• [Dataset entries]
______

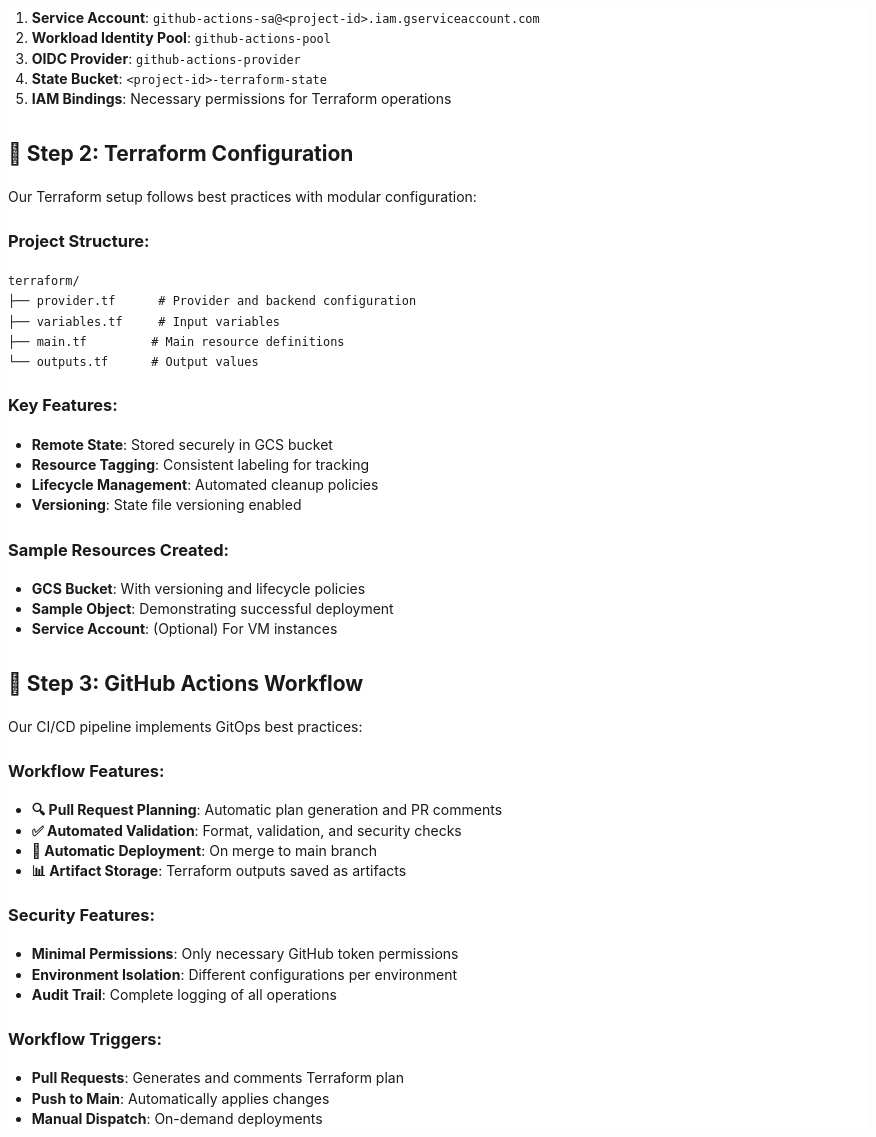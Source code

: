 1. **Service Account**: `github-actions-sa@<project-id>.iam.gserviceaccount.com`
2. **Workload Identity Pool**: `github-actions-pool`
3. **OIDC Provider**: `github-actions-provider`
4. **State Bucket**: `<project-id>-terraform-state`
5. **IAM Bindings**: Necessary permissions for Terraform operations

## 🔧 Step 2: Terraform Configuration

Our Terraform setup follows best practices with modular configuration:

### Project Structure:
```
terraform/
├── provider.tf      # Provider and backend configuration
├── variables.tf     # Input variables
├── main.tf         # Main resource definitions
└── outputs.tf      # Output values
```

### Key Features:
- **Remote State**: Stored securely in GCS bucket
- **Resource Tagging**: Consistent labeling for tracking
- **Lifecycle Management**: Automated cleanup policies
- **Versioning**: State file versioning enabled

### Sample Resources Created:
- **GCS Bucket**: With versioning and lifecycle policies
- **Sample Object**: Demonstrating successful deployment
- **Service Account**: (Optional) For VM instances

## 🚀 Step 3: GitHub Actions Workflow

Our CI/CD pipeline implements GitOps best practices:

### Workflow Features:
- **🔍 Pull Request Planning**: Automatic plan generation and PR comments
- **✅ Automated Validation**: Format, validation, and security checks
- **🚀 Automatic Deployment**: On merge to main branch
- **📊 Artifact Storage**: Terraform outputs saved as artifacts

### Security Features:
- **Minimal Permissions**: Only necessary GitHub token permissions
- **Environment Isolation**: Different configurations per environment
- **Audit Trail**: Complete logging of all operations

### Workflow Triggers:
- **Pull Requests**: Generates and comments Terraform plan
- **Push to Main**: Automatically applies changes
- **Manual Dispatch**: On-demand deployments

______

• [Exercise prompt] Your copy of the data above should match it exactly, apart from the images.

• [Answer to this task]
Source code

: 1. **Service Account**: `github-actions-sa@<project-id>.iam.gserviceaccount.com`
2. **Workload Identity Pool**: `github-actions-pool`
3. **OIDC Provider**: `github-actions-provider`
4. **State Bucket**: `<project-id>-terraform-state`
5. **IAM Bindings**: Necessary permissions for Terraform operations

## 🔧 Step 2: Terraform Configuration

Our Terraform setup follows best practices with modular configuration:

### Project Structure:
```
terraform/
├── provider.tf      # Provider and backend configuration
├── variables.tf     # Input variables
├── main.tf         # Main resource definitions
└── outputs.tf      # Output values
```

### Key Features:
- **Remote State**: Stored securely in GCS bucket
- **Resource Tagging**: Consistent labeling for tracking
- **Lifecycle Management**: Automated cleanup policies
- **Versioning**: State file versioning enabled

### Sample Resources Created:
- **GCS Bucket**: With versioning and lifecycle policies
- **Sample Object**: Demonstrating successful deployment
- **Service Account**: (Optional) For VM instances

## 🚀 Step 3: GitHub Actions Workflow

Our CI/CD pipeline implements GitOps best practices:

### Workflow Features:
- **🔍 Pull Request Planning**: Automatic plan generation and PR comments
- **✅ Automated Validation**: Format, validation, and security checks
- **🚀 Automatic Deployment**: On merge to main branch
- **📊 Artifact Storage**: Terraform outputs saved as artifacts

### Security Features:
- **Minimal Permissions**: Only necessary GitHub token permissions
- **Environment Isolation**: Different configurations per environment
- **Audit Trail**: Complete logging of all operations

### Workflow Triggers:
- **Pull Requests**: Generates and comments Terraform plan
- **Push to Main**: Automatically applies changes
- **Manual Dispatch**: On-demand deployments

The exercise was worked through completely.